[BioC] ChIPpeakAnno Strandedness and distance calculation
Dario Strbenac
D.Strbenac at garvan.org.au
Mon May 17 01:04:58 CEST 2010
Not quite. I mean that midpoint to midpoint distance would be good when the feature didn't have a strand. If the feature does have strand information, then it'd be nice to have midpoint of peak to start (start for + strand, end for - strand) of feature.
Thanks,
Dario.
---- Original message ----
>Date: Fri, 14 May 2010 07:43:38 -0400
>From: "Zhu, Julie" <Julie.Zhu at umassmed.edu>
>Subject: Re: ChIPpeakAnno Strandedness and distance calculation
>To: "D.Strbenac at garvan.org.au" <D.Strbenac at garvan.org.au>
>Cc: "bioconductor" <bioconductor at stat.math.ethz.ch>
>
> Hi Dario,
>
> Thanks for the clarification! So you still want the
> nearest feature and insideFeature column to be
> calculated using start (+ strand) and end (-
> strand). You only need an extra column with distance
> from midpoint to midpoint to be included?
>
> Best regards,
>
> Julie
>
> On 5/14/10 12:20 AM, "Dario Strbenac"
> <D.Strbenac at garvan.org.au> wrote:
>
> Oh, actually I thought of a problem with making
> start = midpoint. If you modify the start position
> to be the average, then you might get the wrong
> values in insideFeature column.
>
> e.g.
>
> Peak
> Real coordinates
> --------------------
> chr | start | end |
> -------------------
> chr1 | 5000 | 5500 |
>
> Peak
> modified coordinates (start is midpoint)
> --------------------
> chr | start | end |
> -------------------
> chr1 | 5250 | 5500 |
>
> A gene
> -----------------------------
> chr | start | end | strand |
> -----------------------------
> chr1 | 1000 | 5100 | - |
>
> So, instead of being 'overlapStart', it is called
> as 'upstream'.
>
> It would be good if the package worked out an
> extra column for the tables, called 'position' and
> used the position for the distances, and the real
> start and end positions for the overlapping.
>
> e.g. Something like this
>
> if("strand" %in% colnames(table))
> {
> table$position = ifelse(table$strand == '+',
> table$start, table$end)
> } else {
> table$position = round((table$start + table$end)
> / 2)
> }
>
> - Dario.
> ---- Original message ----
> >Date: Thu, 13 May 2010 22:40:46 -0400
> >From: "Zhu, Julie" <Julie.Zhu at umassmed.edu>
> >Subject: Re: ChIPpeakAnno Strandedness and
> distance calculation
> >To: "D.Strbenac at garvan.org.au"
> <D.Strbenac at garvan.org.au>
> >Cc: "bioconductor"
> <bioconductor at stat.math.ethz.ch>
> >
> >Hi Dario,
> >
> >You can create the annotation with strand =
> c("+"). For example,
> >
> >AnnotationRangedData = RangedData(IRanges(start =
> c(967659, 2010898,
> >2496700, 3075866,
> >+ 3123260), end = c(967869, 2011108, 2496920,
> 3076166, 3123470), names =
> >c("t1",
> >+ "t2", "t3", "t4", "t5")), space = c("1", "2",
> "3", "1", "2"), strand
> >=c("+"))
> >
> >Please take a look at the examples given on the
> paper just published on BMC
> >Bioinformatics
> >http://www.biomedcentral.com/1471-2105/11/237. In
> case you could not open
> >the link, I also attached the pdf file.
> >
> >Regarding your other question about distance
> calculation, I suggest to
> >create your AnnotationRangedData and
> PeakRangedData with start=midpoint to
> >get the distance between midpoints.
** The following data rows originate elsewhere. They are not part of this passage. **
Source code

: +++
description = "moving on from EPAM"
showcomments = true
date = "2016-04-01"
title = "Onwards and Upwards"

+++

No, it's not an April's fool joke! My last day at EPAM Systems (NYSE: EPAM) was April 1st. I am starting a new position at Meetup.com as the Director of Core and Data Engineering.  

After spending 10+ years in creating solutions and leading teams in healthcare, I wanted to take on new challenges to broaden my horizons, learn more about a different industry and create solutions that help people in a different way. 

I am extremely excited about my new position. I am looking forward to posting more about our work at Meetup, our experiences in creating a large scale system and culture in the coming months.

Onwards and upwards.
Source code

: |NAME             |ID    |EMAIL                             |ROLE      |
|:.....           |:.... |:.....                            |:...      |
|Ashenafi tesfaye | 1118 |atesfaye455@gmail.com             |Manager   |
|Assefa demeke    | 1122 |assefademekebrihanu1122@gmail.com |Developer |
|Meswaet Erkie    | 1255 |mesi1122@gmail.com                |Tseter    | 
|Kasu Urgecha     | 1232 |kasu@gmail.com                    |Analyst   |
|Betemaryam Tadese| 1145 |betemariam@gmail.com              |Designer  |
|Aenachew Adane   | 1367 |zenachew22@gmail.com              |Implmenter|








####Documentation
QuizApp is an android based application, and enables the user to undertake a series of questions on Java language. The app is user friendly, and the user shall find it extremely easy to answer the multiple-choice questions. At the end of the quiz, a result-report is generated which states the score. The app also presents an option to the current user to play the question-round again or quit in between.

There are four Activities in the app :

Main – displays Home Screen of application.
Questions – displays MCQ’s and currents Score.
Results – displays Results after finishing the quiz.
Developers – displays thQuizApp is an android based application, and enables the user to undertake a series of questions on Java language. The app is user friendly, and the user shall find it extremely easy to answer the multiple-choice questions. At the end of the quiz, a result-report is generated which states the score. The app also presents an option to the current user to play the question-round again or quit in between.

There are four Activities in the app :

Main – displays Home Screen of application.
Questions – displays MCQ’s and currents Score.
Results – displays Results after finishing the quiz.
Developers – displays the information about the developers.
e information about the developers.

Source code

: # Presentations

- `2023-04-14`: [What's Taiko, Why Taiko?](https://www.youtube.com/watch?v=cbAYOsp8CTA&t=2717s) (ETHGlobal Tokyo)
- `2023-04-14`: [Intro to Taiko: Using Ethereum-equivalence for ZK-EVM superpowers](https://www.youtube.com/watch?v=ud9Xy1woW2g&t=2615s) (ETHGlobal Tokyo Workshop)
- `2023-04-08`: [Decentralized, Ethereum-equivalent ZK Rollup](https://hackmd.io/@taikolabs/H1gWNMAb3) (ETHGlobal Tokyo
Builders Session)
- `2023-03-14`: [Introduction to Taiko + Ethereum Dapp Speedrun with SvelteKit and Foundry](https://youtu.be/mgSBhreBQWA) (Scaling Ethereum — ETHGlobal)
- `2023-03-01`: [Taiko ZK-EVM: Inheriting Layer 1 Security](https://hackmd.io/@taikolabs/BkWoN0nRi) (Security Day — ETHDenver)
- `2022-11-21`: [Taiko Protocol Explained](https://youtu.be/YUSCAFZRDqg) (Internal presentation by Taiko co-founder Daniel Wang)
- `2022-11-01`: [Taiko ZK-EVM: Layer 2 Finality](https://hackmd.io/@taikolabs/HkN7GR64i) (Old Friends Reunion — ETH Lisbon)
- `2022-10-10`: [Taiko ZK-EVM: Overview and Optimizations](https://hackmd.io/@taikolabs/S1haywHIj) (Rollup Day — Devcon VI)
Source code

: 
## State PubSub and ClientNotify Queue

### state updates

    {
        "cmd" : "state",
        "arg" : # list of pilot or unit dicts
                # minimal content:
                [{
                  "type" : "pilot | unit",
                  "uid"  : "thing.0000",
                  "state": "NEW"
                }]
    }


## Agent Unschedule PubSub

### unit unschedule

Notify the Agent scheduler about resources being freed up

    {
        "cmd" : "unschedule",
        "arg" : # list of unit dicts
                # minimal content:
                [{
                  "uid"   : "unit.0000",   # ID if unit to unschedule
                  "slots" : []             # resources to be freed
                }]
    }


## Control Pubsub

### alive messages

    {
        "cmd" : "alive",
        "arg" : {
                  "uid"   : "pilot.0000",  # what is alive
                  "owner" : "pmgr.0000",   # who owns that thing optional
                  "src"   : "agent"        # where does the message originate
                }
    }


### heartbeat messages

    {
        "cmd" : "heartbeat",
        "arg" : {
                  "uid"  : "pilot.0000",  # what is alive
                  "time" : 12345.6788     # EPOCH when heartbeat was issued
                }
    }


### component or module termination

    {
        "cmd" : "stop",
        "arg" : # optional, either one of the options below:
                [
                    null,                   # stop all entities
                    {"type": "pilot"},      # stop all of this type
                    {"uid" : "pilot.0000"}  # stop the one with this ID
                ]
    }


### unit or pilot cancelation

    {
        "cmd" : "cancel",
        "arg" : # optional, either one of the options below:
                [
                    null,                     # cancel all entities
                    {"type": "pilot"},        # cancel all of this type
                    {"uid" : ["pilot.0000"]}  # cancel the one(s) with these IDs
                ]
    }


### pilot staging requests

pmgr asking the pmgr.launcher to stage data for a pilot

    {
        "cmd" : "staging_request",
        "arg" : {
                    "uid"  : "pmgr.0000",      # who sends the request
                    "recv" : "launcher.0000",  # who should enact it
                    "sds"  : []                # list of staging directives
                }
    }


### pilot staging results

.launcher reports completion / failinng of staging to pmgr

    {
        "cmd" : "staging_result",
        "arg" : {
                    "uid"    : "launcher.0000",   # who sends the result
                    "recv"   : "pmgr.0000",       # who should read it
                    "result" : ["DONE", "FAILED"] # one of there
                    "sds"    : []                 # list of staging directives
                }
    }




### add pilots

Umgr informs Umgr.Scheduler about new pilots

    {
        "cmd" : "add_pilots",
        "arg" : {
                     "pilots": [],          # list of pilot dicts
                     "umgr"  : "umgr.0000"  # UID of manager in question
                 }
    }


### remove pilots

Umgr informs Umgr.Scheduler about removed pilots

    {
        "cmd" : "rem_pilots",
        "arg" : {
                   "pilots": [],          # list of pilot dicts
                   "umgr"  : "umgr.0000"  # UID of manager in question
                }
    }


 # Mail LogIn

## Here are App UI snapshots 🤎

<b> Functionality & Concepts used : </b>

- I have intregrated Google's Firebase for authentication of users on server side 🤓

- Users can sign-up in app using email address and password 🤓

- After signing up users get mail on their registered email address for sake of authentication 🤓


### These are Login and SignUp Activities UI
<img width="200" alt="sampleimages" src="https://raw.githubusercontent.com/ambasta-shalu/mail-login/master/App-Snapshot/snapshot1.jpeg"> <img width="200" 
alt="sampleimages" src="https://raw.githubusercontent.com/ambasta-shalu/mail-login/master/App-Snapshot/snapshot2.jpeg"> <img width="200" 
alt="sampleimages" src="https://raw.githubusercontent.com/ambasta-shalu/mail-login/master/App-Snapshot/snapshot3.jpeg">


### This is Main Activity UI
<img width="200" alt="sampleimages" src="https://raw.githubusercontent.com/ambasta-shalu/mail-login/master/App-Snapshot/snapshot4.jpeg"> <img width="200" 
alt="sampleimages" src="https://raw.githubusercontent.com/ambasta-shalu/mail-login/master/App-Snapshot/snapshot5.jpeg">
The distance
> is calculated differently
> >for features in plus strand and minus strand. For
> example, to calculate the
> >distance between peak and TSS, the distance is
> calculated as the distance
> >between the start of the binding site and the
> TSS, which is the gene start
> >for genes located on the forward strand and the
> gene end for genes located
> >on the reverse strand. Therefore, adding another
> parameter would mean to
> >overwrite the way how the distance is calculated
> based on strandedness.
> >After you tried the above suggested way and still
> prefer having a new
> >parameter, I will be happy to add it to the next
> release.
> >
> >Best regards,
> >
> >Julie
> >
> >
> >*******************************************
> >Lihua Julie Zhu, Ph.D
> >Research Associate Professor
> >Program in Gene Function and Expression
> >Program in Molecular Medicine
> >University of Massachusetts Medical School
> >364 Plantation Street, Room 613
> >Worcester, MA 01605
> >508-856-5256
> >http://www.umassmed.edu/pgfe/faculty/zhu.cfm
> >
> >
> >
> >
> >
> >On 5/13/10 9:00 PM, "Dario Strbenac"
> <D.Strbenac at garvan.org.au> wrote:
> >
> >> Hello again,
> >>
> >> Just one more question. When we are looking at
> DNA methtylation, we don't have
> >> the strand of the peak (because the reverse
> complement of CG is CG). It seems
> >> that it might not be possible to do this with
> ChipPeakAnno ?
> >>
> >> e.g.
> >>
> >>> > head(peaksT)
> >> chr start end
> >> 1 chr13 83351701 83352000
> >> 2 chr13 83351401 83351700
> >> 3 chr20 25011901 25012200
> >> 4 chr13 83352001 83352300
> >> 5 chr8 143402101 143402400
> >> 6 chr2 238246801 238247100
> >>
> >>> > head(featTable)
> >> name chr strand start end
> >> 1 7896759 chr1 + 781253 783614
> >> 2 7896761 chr1 + 850983 869824
> >> 3 7896779 chr1 + 885829 890958
> >> 4 7896798 chr1 + 891739 900345
> >> 5 7896817 chr1 + 938709 939782
> >> 6 7896822 chr1 + 945365 981355
> >>
> >> Also, sometimes our feature table is a table of
> CpG islands, which don't have
> >> a strand associated with them.
> >>
> >> e.g.
> >>
> >>> > head(featTable2)
> >> chr start end CpG Island Name
> >> 1 chr1 18598 19673 CpG:_116
> >> 2 chr1 124987 125426 CpG:_30
> >> 3 chr1 317653 318092 CpG:_29
> >> 4 chr1 427014 428027 CpG:_84
> >> 5 chr1 439136 440407 CpG:_99
> >> 6 chr1 523082 523977 CpG:_94
> >>
> >> Is it possible to do this annotation with
> ChipPeakAnno ? Currently, the
> >> annotatePeakInBatch function gives me an error
> when I don't give it strand
> >> information when I create my RangedData object.
> >>
> >> Thanks,
> >> Dario.
> >>
> >> --------------------------------------
> >> Dario Strbenac
> >> Research Assistant
> >> Cancer Epigenetics
> >> Garvan Institute of Medical Research
> >> Darlinghurst NSW 2010
> >> Australia
> >>
> >>
> >
> >On 5/13/10 8:10 PM, "Dario Strbenac"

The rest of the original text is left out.